Social unrest reached a critical threshold in autumn 1980. No political solutions were found, and the parliament could hardly ever convene during this period for lack of a quorum. Despite the two-year-long martial law in Istanbul, terrorism and upheavals could not be prevented. There was no information regarding the coup d’état in Milliyet Daily on 12 September 1980, as it probably went to press early. The front-page news read that bomb placards were hung in 100 places within Istanbul and that four police officers were injured during the removal of these placards.54 Turkey experienced another coup d’état on Friday, 12 September 1980; the army took over the government. Parliament was adjourned and martial law was declared throughout the country. İsmail Hakkı Akansel, commander of the War Colleges and a lieutenant general, was appointed mayor of Istanbul, replacing Aytekin Kotil.

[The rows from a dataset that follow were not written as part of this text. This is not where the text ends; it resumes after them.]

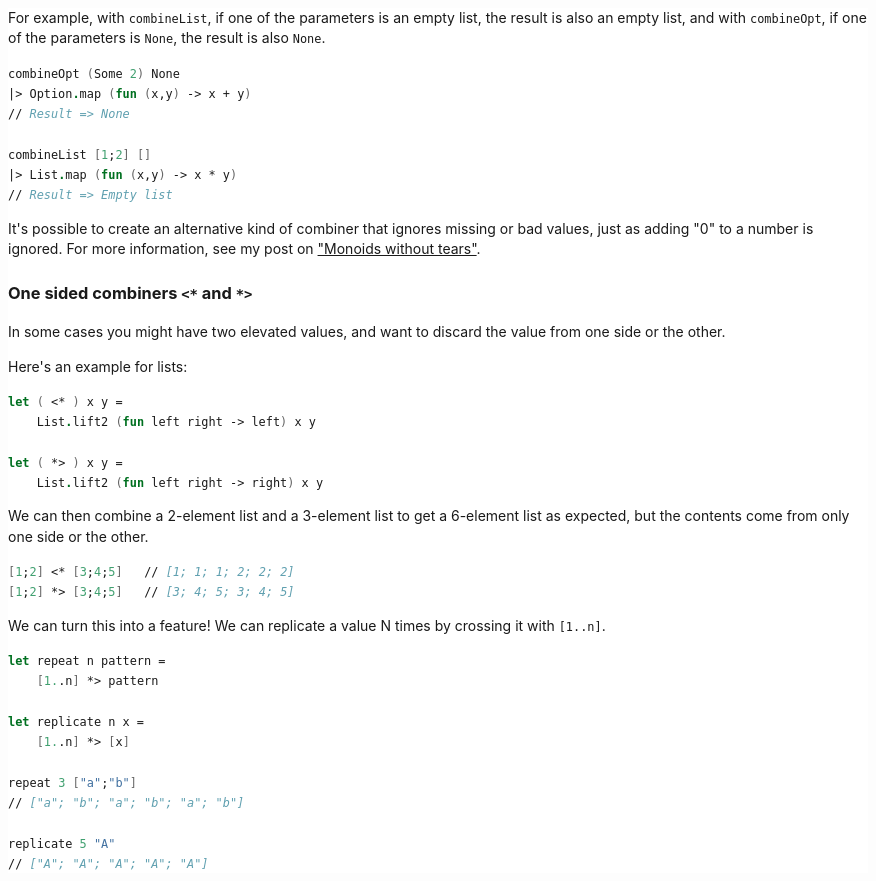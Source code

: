 For example, with `combineList`, if one of the parameters is an empty list, the result is also an empty list,
and with `combineOpt`, if one of the parameters is `None`, the result is also `None`.

```fsharp
combineOpt (Some 2) None    
|> Option.map (fun (x,y) -> x + y)    
// Result => None

combineList [1;2] []         
|> List.map (fun (x,y) -> x * y)    
// Result => Empty list
``` 

It's possible to create an alternative kind of combiner that ignores missing or bad values, just as adding "0" to a number is ignored.
For more information, see my post on ["Monoids without tears"](/posts/monoids-without-tears/).

### One sided combiners `<*` and `*>` 

In some cases you might have two elevated values, and want to discard the value from one side or the other.

Here's an example for lists:

```fsharp
let ( <* ) x y = 
    List.lift2 (fun left right -> left) x y 

let ( *> ) x y = 
    List.lift2 (fun left right -> right) x y 
```

We can then combine a 2-element list and a 3-element list to get a 6-element list as expected, but the contents come from only one side or the other.

```fsharp
[1;2] <* [3;4;5]   // [1; 1; 1; 2; 2; 2]
[1;2] *> [3;4;5]   // [3; 4; 5; 3; 4; 5]
```

We can turn this into a feature! We can replicate a value N times by crossing it with `[1..n]`.

```fsharp
let repeat n pattern =
    [1..n] *> pattern 

let replicate n x =
    [1..n] *> [x]

repeat 3 ["a";"b"]  
// ["a"; "b"; "a"; "b"; "a"; "b"]

replicate 5 "A"
// ["A"; "A"; "A"; "A"; "A"]
```
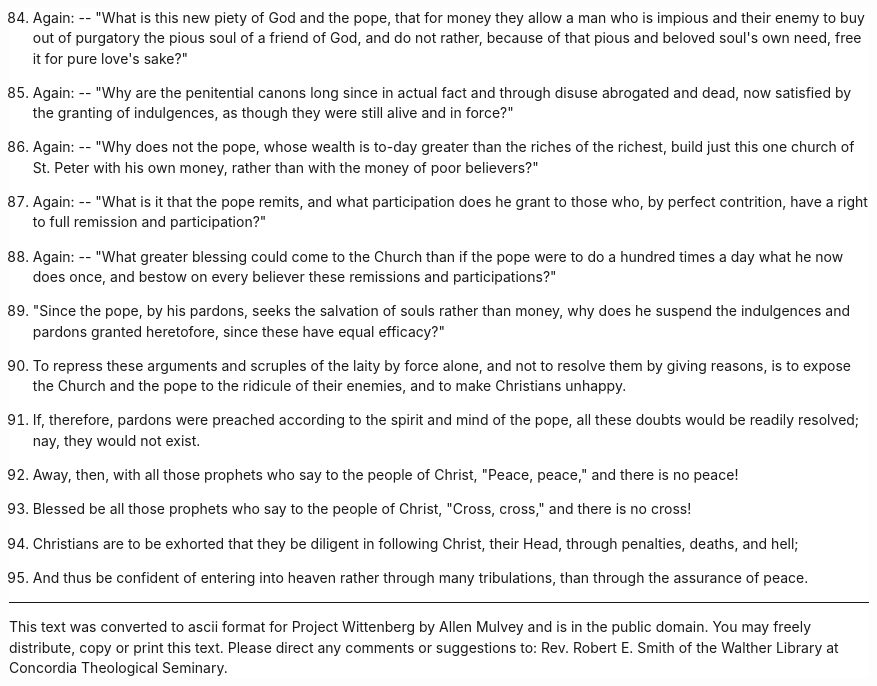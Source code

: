 84. Again: -- "What is this new piety of God and the pope, 
that for money they allow a man who is impious and their enemy 
to buy out of purgatory the pious soul of a friend of God, and 
do not rather, because of that pious and beloved soul's own 
need, free it for pure love's sake?"  

85. Again: -- "Why are the penitential canons long since in 
actual fact and through disuse abrogated and dead, now 
satisfied by the granting of indulgences, as though they were 
still alive and in force?"  

86. Again: -- "Why does not the pope, whose wealth is to-day 
greater than the riches of the richest, build just this one 
church of St. Peter with his own money, rather than with the 
money of poor believers?"  

87. Again: -- "What is it that the pope remits, and what 
participation does he grant to those who, by perfect 
contrition, have a right to full remission and participation?" 

88. Again: -- "What greater blessing could come to the Church 
than if the pope were to do a hundred times a day what he now 
does once, and bestow on every believer these remissions and 
participations?"  

89. "Since the pope, by his pardons, seeks the salvation of 
souls rather than money, why does he suspend the indulgences 
and pardons granted heretofore, since these have equal 
efficacy?" 

90. To repress these arguments and scruples of the laity by 
force alone, and not to resolve them by giving reasons, is to 
expose the Church and the pope to the ridicule of their 
enemies, and to make Christians unhappy.  

91. If, therefore, pardons were preached according to the 
spirit and mind of the pope, all these doubts would be readily 
resolved; nay, they would not exist.  

92. Away, then, with all those prophets who say to the people 
of Christ, "Peace, peace," and there is no peace!  

93. Blessed be all those prophets who say to the people of 
Christ, "Cross, cross," and there is no cross! 

94. Christians are to be exhorted that they be diligent in 
following Christ, their Head, through penalties, deaths, and 
hell;  

95. And thus be confident of entering into heaven rather 
through many tribulations, than through the assurance of 
peace. 



_________________________________________________________________ 

This text was converted to ascii format for Project Wittenberg by 
Allen Mulvey and is in the public domain.  You may freely 
distribute, copy or print this text.  Please direct any comments 
or suggestions to: Rev. Robert E. Smith of the Walther Library at 
Concordia Theological Seminary.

Istanbul Governor Nevzat Ayaz remained in office, while General Necdet Üruğ, Commander of the First Army, became the Commander of Martial Law. The first general election following the 12 September coup occurred on 6 November 1983 and ANAP, led by Turgut Özal (d. 1993), formed a government. Nevertheless, a complete return to democracy took longer. Martial law in Istanbul was rescinded on 19 November 1985, and life started to gradually return to normal.